Aim of the task: Going down the listing below, print exactly each line from the one with "made significant errors" up to and including the one with "a correct solution.", and skip the rest.

= Beginning of Section =

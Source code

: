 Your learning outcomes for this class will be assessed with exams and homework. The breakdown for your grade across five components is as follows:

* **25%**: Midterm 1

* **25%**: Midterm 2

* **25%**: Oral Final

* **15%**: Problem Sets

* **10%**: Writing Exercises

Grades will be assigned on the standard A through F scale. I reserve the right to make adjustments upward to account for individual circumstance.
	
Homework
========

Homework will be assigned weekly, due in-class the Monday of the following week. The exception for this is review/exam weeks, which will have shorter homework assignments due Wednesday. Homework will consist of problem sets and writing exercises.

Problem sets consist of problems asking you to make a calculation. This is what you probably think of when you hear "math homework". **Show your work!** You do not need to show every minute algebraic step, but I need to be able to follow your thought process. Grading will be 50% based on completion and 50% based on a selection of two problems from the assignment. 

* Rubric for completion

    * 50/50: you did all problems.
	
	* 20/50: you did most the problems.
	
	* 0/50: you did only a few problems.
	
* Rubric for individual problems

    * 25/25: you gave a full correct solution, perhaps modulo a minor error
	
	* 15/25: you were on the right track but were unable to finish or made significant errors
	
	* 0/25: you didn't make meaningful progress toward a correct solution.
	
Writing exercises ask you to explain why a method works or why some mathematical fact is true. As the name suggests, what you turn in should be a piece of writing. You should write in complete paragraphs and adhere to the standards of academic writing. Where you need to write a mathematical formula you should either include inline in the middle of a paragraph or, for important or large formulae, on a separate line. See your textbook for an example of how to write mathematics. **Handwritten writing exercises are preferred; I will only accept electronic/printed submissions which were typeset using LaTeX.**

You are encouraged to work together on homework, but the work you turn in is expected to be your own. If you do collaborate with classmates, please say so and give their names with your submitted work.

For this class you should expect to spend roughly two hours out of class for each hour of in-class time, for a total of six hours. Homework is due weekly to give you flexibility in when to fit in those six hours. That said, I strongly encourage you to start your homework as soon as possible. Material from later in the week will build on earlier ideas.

= End of Section =
= Beginning of Section =

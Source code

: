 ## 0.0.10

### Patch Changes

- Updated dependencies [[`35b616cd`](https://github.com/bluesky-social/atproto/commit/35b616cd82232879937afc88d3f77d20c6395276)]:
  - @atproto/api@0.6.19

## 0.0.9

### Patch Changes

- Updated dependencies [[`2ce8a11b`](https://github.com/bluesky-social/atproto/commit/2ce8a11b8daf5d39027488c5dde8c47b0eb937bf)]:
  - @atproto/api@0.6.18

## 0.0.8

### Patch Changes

= End of Section =

Your solution:
	* 15/25: you were on the right track but were unable to finish or made significant errors
	
	* 0/25: you didn't make meaningful progress toward a correct solution.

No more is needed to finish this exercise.